2. Description of the Related Art
Recently, display devices have been quickly replaced by portable thin flat display devices. The flat display devices include electroluminescent display devices which are self-luminous display devices exhibiting characteristics of a wide viewing angle, a superior contrast, and a fast response time. Thus, the electroluminescent display devices are highly expected as one of the next generation display devices. Also, organic light emitting display devices in which a light emitting layer is formed of organic matter have advantages over inorganic light emitting display devices in terms of brightness, low drive voltage, fast response time, and multicolor capabilities.
A typical organic light emitting display device has a structure in which at least one organic layer including a light emitting layer is interposed between a pair of electrodes, that is, a first electrode and a second electrode. The first electrode is formed on a substrate and functions as an anode to inject holes. The organic layer is formed above the first electrode. The second electrode having a function of a cathode to inject electrons is formed on the organic layer to face the first electrode.
In the organic light emitting display device, when moisture or oxygen comes in from a surrounding environment, the life span of a device is shortened due to oxidation or lamination of electrode material, deterioration of an efficiency of light, and the change in color of emitted light.
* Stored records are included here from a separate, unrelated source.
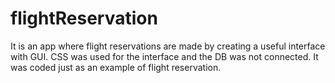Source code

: # flightReservation


It is an app where flight reservations are made by creating a useful interface with GUI. CSS was used for the interface and the DB was not connected. It was coded just as an example of flight reservation.
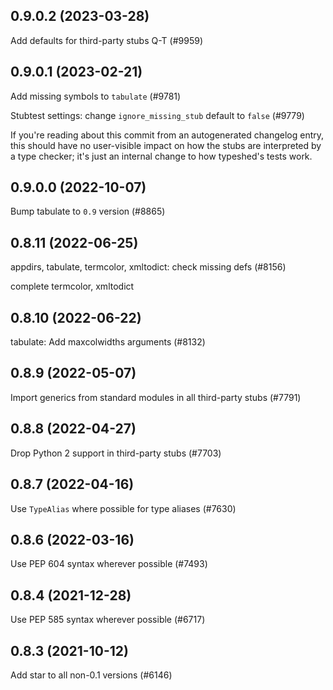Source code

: ## 0.9.0.2 (2023-03-28)

Add defaults for third-party stubs Q-T (#9959)

## 0.9.0.1 (2023-02-21)

Add missing symbols to `tabulate` (#9781)

Stubtest settings: change `ignore_missing_stub` default to `false` (#9779)

If you're reading about this commit from an autogenerated changelog entry, this should have no user-visible impact on how the stubs are interpreted by a type checker; it's just an internal change to how typeshed's tests work.

## 0.9.0.0 (2022-10-07)

Bump tabulate to `0.9` version (#8865)

## 0.8.11 (2022-06-25)

appdirs, tabulate, termcolor, xmltodict: check missing defs (#8156)

complete termcolor, xmltodict

## 0.8.10 (2022-06-22)

tabulate: Add maxcolwidths arguments (#8132)

## 0.8.9 (2022-05-07)

Import generics from standard modules in all third-party stubs (#7791)

## 0.8.8 (2022-04-27)

Drop Python 2 support in third-party stubs (#7703)

## 0.8.7 (2022-04-16)

Use `TypeAlias` where possible for type aliases (#7630)

## 0.8.6 (2022-03-16)

Use PEP 604 syntax wherever possible (#7493)

## 0.8.4 (2021-12-28)

Use PEP 585 syntax wherever possible (#6717)

## 0.8.3 (2021-10-12)

Add star to all non-0.1 versions (#6146)

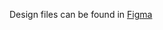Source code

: Design files can be found in [Figma](https://www.figma.com/file/GE1TWjtnp7t5cW1Zj3K3en/Octoprint?node-id=27%3A71)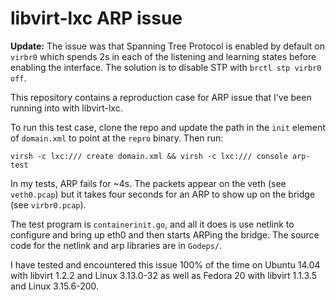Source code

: # libvirt-lxc ARP issue

**Update:** The issue was that Spanning Tree Protocol is enabled by default on
`virbr0` which spends 2s in each of the listening and learning states before
enabling the interface. The solution is to disable STP with `brctl stp virbr0
off`.

This repository contains a reproduction case for ARP issue that I've been
running into with libvirt-lxc.

To run this test case, clone the repo and update the path in the `init` element
of `domain.xml` to point at the `repro` binary. Then run:

    virsh -c lxc:/// create domain.xml && virsh -c lxc:/// console arp-test

In my tests, ARP fails for ~4s. The packets appear on the veth (see
`veth0.pcap`) but it takes four seconds for an ARP to show up on the bridge (see
`virbr0.pcap`).

The test program is `containerinit.go`, and all it does is use netlink to
configure and bring up eth0 and then starts ARPing the bridge. The source code
for the netlink and arp libraries are in `Godeps/`.

I have tested and encountered this issue 100% of the time on Ubuntu 14.04 with
libvirt 1.2.2 and Linux 3.13.0-32 as well as Fedora 20 with libvirt 1.1.3.5 and
Linux 3.15.6-200.
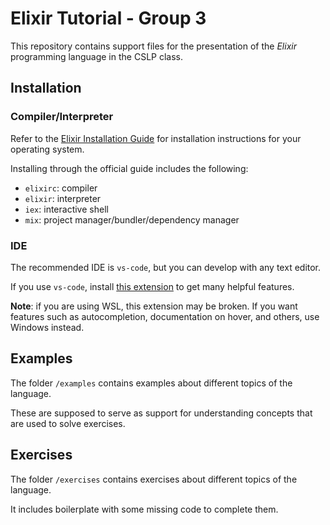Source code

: # Elixir Tutorial - Group 3

This repository contains support files for the presentation of the *Elixir* programming language in the CSLP class.

## Installation

### Compiler/Interpreter

Refer to the [Elixir Installation Guide](https://elixir-lang.org/install.html) for installation instructions for your operating system.

Installing through the official guide includes the following:
- `elixirc`: compiler
- `elixir`: interpreter
- `iex`: interactive shell
- `mix`: project manager/bundler/dependency manager


### IDE

The recommended IDE is `vs-code`, but you can develop with any text editor.

If you use `vs-code`, install [this extension](https://marketplace.visualstudio.com/items?itemName=JakeBecker.elixir-ls) to get many helpful features.

**Note**: if you are using WSL, this extension may be broken. If you want features such as autocompletion, documentation on hover, and others, use Windows instead.


## Examples 

The folder `/examples` contains examples about different topics of the language.

These are supposed to serve as support for understanding concepts that are used to solve exercises.


## Exercises

The folder `/exercises` contains exercises about different topics of the language.

It includes boilerplate with some missing code to complete them.

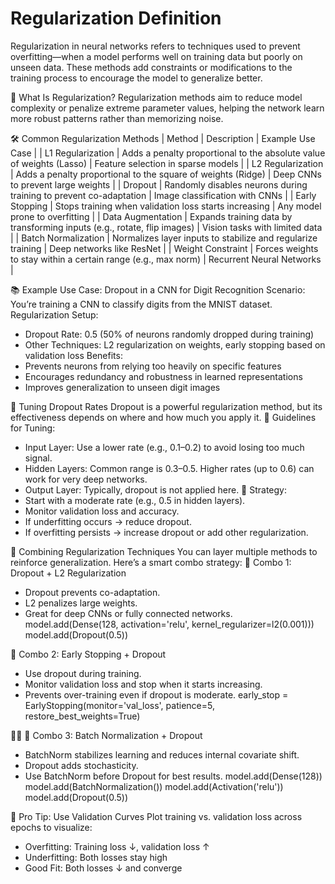 # Regularization Definition

Regularization in neural networks refers to techniques used to prevent overfitting—when a model performs well on training data but poorly on unseen data. These methods add constraints or modifications to the training process to encourage the model to generalize better.

🧠 What Is Regularization?
Regularization methods aim to reduce model complexity or penalize extreme parameter values, helping the network learn more robust patterns rather than memorizing noise.

🛠️ Common Regularization Methods
| Method | Description | Example Use Case |
| L1 Regularization | Adds a penalty proportional to the absolute value of weights (Lasso) | Feature selection in sparse models |
| L2 Regularization | Adds a penalty proportional to the square of weights (Ridge) | Deep CNNs to prevent large weights |
| Dropout | Randomly disables neurons during training to prevent co-adaptation | Image classification with CNNs |
| Early Stopping | Stops training when validation loss starts increasing | Any model prone to overfitting |
| Data Augmentation | Expands training data by transforming inputs (e.g., rotate, flip images) | Vision tasks with limited data |
| Batch Normalization | Normalizes layer inputs to stabilize and regularize training | Deep networks like ResNet |
| Weight Constraint | Forces weights to stay within a certain range (e.g., max norm) | Recurrent Neural Networks |

📚 Example Use Case: Dropout in a CNN for Digit Recognition
Scenario:
You’re training a CNN to classify digits from the MNIST dataset.
Regularization Setup:

- Dropout Rate: 0.5 (50% of neurons randomly dropped during training)
- Other Techniques: L2 regularization on weights, early stopping based on validation loss
  Benefits:
- Prevents neurons from relying too heavily on specific features
- Encourages redundancy and robustness in learned representations
- Improves generalization to unseen digit images

🎯 Tuning Dropout Rates
Dropout is a powerful regularization method, but its effectiveness depends on where and how much you apply it.
🔧 Guidelines for Tuning:

- Input Layer: Use a lower rate (e.g., 0.1–0.2) to avoid losing too much signal.
- Hidden Layers: Common range is 0.3–0.5. Higher rates (up to 0.6) can work for very deep networks.
- Output Layer: Typically, dropout is not applied here.
  🧪 Strategy:
- Start with a moderate rate (e.g., 0.5 in hidden layers).
- Monitor validation loss and accuracy.
- If underfitting occurs → reduce dropout.
- If overfitting persists → increase dropout or add other regularization.

🧬 Combining Regularization Techniques
You can layer multiple methods to reinforce generalization. Here’s a smart combo strategy:
🔄 Combo 1: Dropout + L2 Regularization

- Dropout prevents co-adaptation.
- L2 penalizes large weights.
- Great for deep CNNs or fully connected networks.
  model.add(Dense(128, activation='relu', kernel_regularizer=l2(0.001)))
  model.add(Dropout(0.5))

🔄 Combo 2: Early Stopping + Dropout

- Use dropout during training.
- Monitor validation loss and stop when it starts increasing.
- Prevents over-training even if dropout is moderate.
  early_stop = EarlyStopping(monitor='val_loss', patience=5, restore_best_weights=True)


🔄 Combo 3: Batch Normalization + Dropout

- BatchNorm stabilizes learning and reduces internal covariate shift.
- Dropout adds stochasticity.
- Use BatchNorm before Dropout for best results.
  model.add(Dense(128))
  model.add(BatchNormalization())
  model.add(Activation('relu'))
  model.add(Dropout(0.5))

🧠 Pro Tip: Use Validation Curves
Plot training vs. validation loss across epochs to visualize:

- Overfitting: Training loss ↓, validation loss ↑
- Underfitting: Both losses stay high
- Good Fit: Both losses ↓ and converge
Thus, in the manufacturing process of the organic light emitting display device, sealing process is typically performed to prevent intrusion of moisture by isolating the device from the external environment. According to the typical sealing process, organic polymer such as polyester (PET) is laminated on the upper portion of the second electrode of the organic light emitting display device. In other instances a cover or cap is formed using metal or glass including a moisture absorbent and is filled with a nitrogen gas and then the edge of the cover or cap is capsule-sealed with a sealing member such as epoxy.
However, the mentioned methods cannot prevent the intrusion of destructive factors such as moisture or oxygen by 100%. Also, processes to embody the methods are complicated. To address the above problem, a capsule sealing method to improve close adhesion between the device substrate and the cap using frit as a sealing member is developed.
Thus, as the organic light emitting display device is sealed by coating the frit on a glass substrate, the device substrate and the cap are completely sealed so that the organic light emitting display device may be more effectively protected. In the method of capsule sealing using frit, frit is coated on a sealing portion of each organic light emitting display device and a laser emitting apparatus moves to emit a laser beam to the sealing portion of the organic light emitting display device so that the frit is cured for sealing.
In the above-described conventional frit sealing system, although materials for the frit have been mainly developed in order to improve the quality of sealing, the quality of a laser beam that is emitted to resolve the frit has not been developed at all. However, in the frit sealing system, the uniformity of the laser substantially dominates the distribution of the temperature of seal so that the quality of sealing is greatly changed by a slight change in the temperature. Thus, a study to secure the uniformity of the laser beam emitted to the frit is urgently needed.